Suspiria (1977): a estética do medo

Combinando muito bem técnicas de fotografia com uma trilha sonora incômoda, o filme evoca uma sensação de perigo e desconforto, que cresce a cada cena até o seu horripilante clímax.

Existem inúmeras maneiras de conduzir uma obra de terror no cinema. Embora alguns diretores prefiram seguir regras – que nunca foram estabelecidas, é importante salientar -, a beleza do gênero está na inovação. Disso podem surgir filmes que criam novos conceitos, mas também é possível ir por outro caminho e reinventar a partir de temáticas e técnicas já existentes. O diretor italiano Dario Argento (“Prelúdio para Matar”) sempre foi muito bom em olhar para algo e então criar sua própria versão. E nesse sentido, “Suspiria” é uma das suas mais perfeitas criações.

A trama conta a história de Suzy Bannion (Jessica Harper, “Mal do Século”), uma bailarina nascida nos Estados Unidos que consegue uma bolsa de estudos em uma das mais importantes escolas de dança da Europa. Lá, se depara com estranhos fenômenos que colocam sua vida em risco conforme tenta desvendar os mistérios que ocorrem dentro do local.

Aos olhos do século XXI, “Suspiria” é um filme essencialmente belo no visual, mas complicado se for olhar apenas para o seu roteiro. Argento concebeu sua obra para fazer parte da chamada “trilogia das três mães”, que conta ainda com “Inferno” (1980) e “O Retorno da Maldição – A Mãe das Lágrimas” (2007), mas parece ter tido pouco interesse em desenvolver um início para toda a saga. O resultado é uma narrativa confusa em diversos sentidos, mas que se observada com mais atenção, cresce consideravelmente.

Naturalmente o que mais se destaca aqui é o visual. Seja pela fotografia, seja pela cenografia, as cores sempre saturadas enchem a tela. Com uma forte inspiração nos filmes do seu conterrâneo Mario Bava, o diretor utiliza aqui um jogo de luzes bem evidentes para trabalhar os sentimentos das personagens e, brincando com um cenário que evoca o espírito do cinema expressionista alemão, o diretor consegue causar estranheza sem precisar de penumbra ou espaços escuros. Embora algumas cenas contrastem muito bem o vermelho ou o azul com as sombras, o medo não vem do que não se pode ver, mas daquilo que é mostrado a partir do distorcido. Uma analogia simples e elegante à própria escola que por trás da dança esconde rituais macabros.

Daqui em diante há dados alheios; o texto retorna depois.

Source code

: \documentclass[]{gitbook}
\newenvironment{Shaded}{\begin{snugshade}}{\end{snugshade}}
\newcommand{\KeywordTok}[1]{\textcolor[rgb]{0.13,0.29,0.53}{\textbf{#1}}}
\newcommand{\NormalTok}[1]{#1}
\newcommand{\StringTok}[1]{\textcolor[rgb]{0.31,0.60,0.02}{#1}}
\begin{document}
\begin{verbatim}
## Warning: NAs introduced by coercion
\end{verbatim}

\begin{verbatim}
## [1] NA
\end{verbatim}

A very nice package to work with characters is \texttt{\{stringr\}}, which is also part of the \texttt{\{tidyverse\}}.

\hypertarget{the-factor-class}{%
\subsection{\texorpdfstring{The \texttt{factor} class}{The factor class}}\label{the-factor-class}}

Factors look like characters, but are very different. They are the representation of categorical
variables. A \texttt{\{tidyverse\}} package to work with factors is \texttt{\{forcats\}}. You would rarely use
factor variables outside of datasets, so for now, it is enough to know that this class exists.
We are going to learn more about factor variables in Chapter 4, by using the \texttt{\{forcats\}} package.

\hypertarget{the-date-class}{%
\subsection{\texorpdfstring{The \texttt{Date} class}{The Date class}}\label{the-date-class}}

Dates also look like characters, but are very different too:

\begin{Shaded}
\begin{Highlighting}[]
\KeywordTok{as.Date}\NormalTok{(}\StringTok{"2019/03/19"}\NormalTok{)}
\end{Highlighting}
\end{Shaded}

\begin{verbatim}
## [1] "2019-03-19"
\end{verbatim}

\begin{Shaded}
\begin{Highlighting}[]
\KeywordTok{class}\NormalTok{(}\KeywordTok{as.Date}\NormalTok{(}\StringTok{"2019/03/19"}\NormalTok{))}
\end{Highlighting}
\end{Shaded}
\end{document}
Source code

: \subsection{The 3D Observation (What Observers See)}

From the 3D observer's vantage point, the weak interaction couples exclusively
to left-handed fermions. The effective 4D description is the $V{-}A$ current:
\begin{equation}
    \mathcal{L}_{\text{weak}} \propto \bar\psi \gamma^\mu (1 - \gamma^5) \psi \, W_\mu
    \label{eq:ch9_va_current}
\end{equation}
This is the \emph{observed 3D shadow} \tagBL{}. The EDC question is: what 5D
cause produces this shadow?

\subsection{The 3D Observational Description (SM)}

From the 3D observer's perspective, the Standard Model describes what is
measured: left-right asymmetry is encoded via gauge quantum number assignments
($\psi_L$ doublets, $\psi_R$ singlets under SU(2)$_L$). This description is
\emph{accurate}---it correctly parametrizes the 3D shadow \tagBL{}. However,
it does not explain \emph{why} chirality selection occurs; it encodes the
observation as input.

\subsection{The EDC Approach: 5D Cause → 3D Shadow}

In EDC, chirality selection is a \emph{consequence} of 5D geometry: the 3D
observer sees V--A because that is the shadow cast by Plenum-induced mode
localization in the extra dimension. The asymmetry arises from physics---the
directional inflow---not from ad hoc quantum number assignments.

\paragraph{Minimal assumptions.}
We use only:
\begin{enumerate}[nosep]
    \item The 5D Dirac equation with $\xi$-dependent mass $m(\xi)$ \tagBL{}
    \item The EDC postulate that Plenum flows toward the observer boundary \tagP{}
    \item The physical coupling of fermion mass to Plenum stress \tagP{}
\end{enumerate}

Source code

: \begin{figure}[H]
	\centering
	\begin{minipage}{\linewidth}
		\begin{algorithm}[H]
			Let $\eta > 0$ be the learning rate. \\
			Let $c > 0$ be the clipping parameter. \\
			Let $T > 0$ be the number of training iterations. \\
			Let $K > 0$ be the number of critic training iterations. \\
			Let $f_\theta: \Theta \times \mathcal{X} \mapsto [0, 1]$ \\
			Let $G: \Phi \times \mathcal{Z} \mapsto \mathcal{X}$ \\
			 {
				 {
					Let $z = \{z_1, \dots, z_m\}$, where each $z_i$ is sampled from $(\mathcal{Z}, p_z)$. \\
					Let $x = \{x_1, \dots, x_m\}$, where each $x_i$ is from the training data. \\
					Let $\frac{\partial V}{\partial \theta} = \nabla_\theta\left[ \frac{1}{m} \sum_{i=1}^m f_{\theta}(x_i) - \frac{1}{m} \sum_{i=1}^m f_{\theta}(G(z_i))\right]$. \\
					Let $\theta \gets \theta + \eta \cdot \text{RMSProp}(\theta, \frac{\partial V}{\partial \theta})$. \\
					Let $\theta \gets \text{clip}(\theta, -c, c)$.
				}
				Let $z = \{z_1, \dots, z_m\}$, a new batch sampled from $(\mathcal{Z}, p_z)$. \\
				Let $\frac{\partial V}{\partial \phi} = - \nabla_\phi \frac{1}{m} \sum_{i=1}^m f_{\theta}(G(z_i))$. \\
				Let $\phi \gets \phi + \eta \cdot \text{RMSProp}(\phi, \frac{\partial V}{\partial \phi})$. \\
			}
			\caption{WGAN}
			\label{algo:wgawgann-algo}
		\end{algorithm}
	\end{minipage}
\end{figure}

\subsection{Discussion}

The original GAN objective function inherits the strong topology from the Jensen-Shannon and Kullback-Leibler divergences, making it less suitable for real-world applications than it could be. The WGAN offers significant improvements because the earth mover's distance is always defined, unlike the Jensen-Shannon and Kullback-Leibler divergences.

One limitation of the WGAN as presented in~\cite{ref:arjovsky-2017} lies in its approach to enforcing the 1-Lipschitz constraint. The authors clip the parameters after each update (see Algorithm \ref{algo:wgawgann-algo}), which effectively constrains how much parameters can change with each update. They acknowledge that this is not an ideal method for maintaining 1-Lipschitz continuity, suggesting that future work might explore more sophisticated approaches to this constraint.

E toda essa beleza visual parece ficar ainda mais confusa e estranha quando aliada à trilha sonora da banda de rock progressivo Goblin. A mistura de sons criados pela guitarra e pelo teclado, somada ao vocal incompreensível torna o cenário mais sinistro, criando o sentimento de que há algo errado acontecendo ali. Mas Argento não é óbvio e utiliza esses efeitos para causar o desconforto, podendo assim revelar o mínimo através das lentes da câmera. Isso obriga que se preste atenção em cada detalhe, justificando e valorizando o ritmo mais lento do filme. Os longos planos (muitos dos quais sem qualquer movimento da câmera ou do zoom) permitem que seja notado cada canto bizarro e arquitetonicamente confuso, reforçando ainda mais o sentimento de medo daquele local.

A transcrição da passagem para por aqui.